Won't make a pot (or partial) for a single cup?  Things are different at our house...  We drink coffee from the day before all the time.  Whomever drinks the last cup has to make a new pot, regardless of the time of day.  _You don't want to get up in the morning and face an empty caraffe..._


----------



## Melensdad

This one is OUT of warranty.  Its a couple years old.


----------



## mla2ofus

Melensdad said:


> Mike, the vast majority of the coffee I drink comes from a traditional, reliable, drip maker too.
> 
> Its only those rare afternoon cups when I go to the Keurig machine for a single dose of coffee.  I just cant bring myself to making a pot, even a partial pot, for just a single cup.

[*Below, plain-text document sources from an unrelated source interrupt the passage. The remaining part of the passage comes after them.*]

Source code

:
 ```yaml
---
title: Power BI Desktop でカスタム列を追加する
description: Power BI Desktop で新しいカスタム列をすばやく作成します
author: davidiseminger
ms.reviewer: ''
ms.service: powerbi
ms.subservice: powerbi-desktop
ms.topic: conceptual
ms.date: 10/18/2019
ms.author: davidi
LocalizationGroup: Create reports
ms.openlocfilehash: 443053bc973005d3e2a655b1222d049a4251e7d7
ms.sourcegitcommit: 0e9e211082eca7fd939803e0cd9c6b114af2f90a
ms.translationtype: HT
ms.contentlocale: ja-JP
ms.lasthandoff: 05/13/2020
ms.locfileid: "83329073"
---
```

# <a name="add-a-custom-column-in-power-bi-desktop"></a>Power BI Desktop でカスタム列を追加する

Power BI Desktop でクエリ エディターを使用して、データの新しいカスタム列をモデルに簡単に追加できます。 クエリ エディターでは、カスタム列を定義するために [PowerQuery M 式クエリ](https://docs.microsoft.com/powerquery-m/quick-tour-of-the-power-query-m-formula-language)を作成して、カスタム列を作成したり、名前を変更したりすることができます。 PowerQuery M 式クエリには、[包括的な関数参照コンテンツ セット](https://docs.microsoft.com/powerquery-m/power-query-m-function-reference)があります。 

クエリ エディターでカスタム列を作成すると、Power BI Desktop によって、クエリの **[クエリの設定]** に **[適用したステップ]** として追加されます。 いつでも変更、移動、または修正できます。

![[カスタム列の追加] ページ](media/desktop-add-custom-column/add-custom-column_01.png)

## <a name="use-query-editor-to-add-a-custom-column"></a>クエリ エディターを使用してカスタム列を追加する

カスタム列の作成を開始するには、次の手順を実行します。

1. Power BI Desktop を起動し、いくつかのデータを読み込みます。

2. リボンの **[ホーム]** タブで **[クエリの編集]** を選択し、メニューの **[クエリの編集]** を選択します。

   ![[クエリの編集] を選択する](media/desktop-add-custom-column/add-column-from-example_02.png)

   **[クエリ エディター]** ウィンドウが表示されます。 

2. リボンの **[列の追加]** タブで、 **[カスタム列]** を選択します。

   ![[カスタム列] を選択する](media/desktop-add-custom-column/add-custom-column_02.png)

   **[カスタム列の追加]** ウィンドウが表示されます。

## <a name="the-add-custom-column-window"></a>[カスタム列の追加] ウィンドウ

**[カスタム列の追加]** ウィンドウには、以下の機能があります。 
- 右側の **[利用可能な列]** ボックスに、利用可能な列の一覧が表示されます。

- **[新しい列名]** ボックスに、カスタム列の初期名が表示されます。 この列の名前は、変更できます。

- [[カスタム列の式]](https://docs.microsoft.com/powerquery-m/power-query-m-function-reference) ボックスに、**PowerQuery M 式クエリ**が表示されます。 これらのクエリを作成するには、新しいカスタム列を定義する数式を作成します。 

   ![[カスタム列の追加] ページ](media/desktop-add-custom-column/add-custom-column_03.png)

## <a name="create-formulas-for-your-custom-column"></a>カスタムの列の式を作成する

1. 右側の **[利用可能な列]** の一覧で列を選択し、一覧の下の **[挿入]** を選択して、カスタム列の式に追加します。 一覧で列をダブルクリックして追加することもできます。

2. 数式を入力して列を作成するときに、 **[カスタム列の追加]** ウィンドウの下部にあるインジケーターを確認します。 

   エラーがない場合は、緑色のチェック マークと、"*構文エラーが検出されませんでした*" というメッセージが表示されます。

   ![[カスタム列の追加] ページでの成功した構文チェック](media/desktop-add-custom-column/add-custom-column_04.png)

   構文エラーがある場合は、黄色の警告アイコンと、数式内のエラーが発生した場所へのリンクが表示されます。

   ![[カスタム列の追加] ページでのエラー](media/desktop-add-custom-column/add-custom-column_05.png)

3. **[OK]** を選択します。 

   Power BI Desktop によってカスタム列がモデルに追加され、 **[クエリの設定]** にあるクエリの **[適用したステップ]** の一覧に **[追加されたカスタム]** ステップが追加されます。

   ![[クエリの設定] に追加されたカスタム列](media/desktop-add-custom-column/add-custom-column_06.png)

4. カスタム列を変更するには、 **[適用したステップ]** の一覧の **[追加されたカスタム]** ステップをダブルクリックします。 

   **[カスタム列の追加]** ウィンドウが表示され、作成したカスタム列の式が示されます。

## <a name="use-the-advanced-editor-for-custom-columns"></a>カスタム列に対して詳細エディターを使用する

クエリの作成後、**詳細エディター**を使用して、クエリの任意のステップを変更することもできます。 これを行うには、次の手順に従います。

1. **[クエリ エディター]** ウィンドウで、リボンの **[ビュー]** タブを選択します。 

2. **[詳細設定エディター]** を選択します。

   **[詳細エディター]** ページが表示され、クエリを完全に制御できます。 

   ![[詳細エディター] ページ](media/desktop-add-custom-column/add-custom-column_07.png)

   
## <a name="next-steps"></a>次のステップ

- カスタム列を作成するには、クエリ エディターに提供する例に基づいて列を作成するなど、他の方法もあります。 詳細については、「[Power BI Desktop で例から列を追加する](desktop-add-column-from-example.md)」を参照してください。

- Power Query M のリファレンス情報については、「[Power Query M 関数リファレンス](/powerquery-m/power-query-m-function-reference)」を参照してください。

   We just leave the morning's coffee in the carafe until just before bedtime, then fill the carafe w/ water and get fresh grounds and filter in the basket so you just pour it in the AM and it's ready in a few min. That way if one of us gets a hankerin' for a cup later in the day it's there. Oh, and I'll point out I keep the Bunn on a timer so it heats the water about 4 AM and shuts off about 10 AM. That way if one of us needs a cup later in the day we can nuke a cup that hasn't been cooked down to almost syrup.
                                        Mike


----------



## JEV

bczoom said:


> Bob - Aren't those things under warranty?  IIRC, my sister also goes through those machines at the rate of a couple a year.
> 
> Won't make a pot (or partial) for a single cup?  Things are different at our house...  We drink coffee from the day before all the time.  Whomever drinks the last cup has to make a new pot, regardless of the time of day.  _You don't want to get up in the morning and face an empty caraffe..._


My brother does the same thing. He always has at least half a carafe on hand, and as soon as it gets below that, he makes another pot. I can always depend on a cup of coffee as soon as I walk in his door. He uses Maxwell House, an old electric percolator, and glass lined carafes.


----------



## RNE228

Mine is an "Coffee Caddie". Got it at REI some time back. Use it for backpacking, Scout campouts, and the occasional single cup at home. Works great, is cheap. 

http://www.rei.com/product/401153/one-cup-coffee-maker

You do have to have hot water; tea pot or microwave or something. 

Pretty simple setup. Put ground coffee in little basket, place it in bottom of caddie, and place on top of cup. Pour hot water in. 

I had a one cup French press that worked good at home. But I broke the glass...

REI has these too:
http://www.rei.com/product/792857/rei-double-shot-press-mug


----------



## Melensdad

I may have to invest in one of these!

I'm sitting in the family room, wasting time watching the Keurig machine NOT work properly 

I brewed a cup of water, it worked flawlessly.  Popped in a K-Cup pod and the thing only brewed about 1/3rd of a cup.  Let it reset and brewed another 1/3rd of a cup.  Now I am waiting for the final 1/3rd of a cup to brew.

We have an electric tea kettle that works at a much faster pace than this time robbing Keurig machine.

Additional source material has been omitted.